Suppose a semi-explicit differential-algebraic equation (DAE) system is defined as follows: $ \begin{align} &\dot x = f(x,z,\theta),\qquad x(0) = x_{0}\\ &g(x,z,\theta) = 0 \end{align}$ where $x \in \mathbb{R}^{n}$, $z \in \mathbb{R}^{m}$ and $\theta \in \mathbb{R}^{p}$ (a constant time-invariant vector).

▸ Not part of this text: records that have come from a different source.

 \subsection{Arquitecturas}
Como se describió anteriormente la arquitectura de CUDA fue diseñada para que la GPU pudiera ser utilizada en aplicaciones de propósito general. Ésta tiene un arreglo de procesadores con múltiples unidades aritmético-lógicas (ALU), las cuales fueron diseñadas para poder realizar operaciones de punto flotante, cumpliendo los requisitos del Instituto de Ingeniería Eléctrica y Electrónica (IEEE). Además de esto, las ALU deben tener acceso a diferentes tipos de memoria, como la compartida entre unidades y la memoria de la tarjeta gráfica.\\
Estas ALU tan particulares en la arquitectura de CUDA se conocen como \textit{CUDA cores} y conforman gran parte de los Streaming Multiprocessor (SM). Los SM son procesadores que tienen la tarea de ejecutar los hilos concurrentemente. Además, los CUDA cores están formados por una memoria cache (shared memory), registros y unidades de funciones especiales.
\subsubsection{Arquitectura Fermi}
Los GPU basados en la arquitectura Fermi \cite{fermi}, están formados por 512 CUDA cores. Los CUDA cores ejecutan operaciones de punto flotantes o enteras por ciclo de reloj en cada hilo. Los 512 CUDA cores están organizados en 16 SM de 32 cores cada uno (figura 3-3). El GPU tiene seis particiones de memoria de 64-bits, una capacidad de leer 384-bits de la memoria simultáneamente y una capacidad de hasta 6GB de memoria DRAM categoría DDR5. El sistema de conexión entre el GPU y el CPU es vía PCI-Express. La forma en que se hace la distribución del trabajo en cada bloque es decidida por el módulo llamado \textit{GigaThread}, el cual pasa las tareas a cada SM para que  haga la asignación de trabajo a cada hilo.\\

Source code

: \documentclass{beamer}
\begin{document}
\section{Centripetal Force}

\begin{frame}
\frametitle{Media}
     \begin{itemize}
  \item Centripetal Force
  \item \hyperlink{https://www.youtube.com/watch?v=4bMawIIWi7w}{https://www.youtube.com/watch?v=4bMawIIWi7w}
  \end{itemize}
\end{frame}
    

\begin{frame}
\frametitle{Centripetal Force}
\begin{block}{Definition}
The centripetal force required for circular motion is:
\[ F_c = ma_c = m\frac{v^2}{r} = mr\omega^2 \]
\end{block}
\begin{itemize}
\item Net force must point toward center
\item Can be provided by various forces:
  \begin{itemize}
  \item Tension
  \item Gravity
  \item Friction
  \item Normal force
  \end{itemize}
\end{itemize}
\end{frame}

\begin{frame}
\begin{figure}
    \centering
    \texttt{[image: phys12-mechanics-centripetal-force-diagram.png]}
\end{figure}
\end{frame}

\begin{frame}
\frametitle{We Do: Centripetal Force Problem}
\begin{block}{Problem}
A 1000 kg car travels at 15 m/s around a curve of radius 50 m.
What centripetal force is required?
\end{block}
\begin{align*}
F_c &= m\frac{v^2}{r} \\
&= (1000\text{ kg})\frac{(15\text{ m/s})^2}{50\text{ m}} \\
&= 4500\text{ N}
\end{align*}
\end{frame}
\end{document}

Suppose also that $g(\cdot)$ is at least once differentiable, and the Jacobian of $g(\cdot)$ with respect to $z$, which we call $g_{z}$ is nonsingular everywhere.

The vector $z$ is dependent, in that it is uniquely determined by $x$ and $\theta$. Its value is computed by solving the second implicit equation $g(\cdot)=0$.

Now, I want to perturb the value of $z$ by some constant quantity $d_{z} \in \mathbb{R}^{m}$, as follows: $ \begin{align} &\dot x = f(x,z+d_{z},\theta)\\ &g(x,z+d_{z},\theta) = 0 \end{align}$

Question: Can I do so for any arbitrary value of $d_{z}$ without making the system of equations inconsistent?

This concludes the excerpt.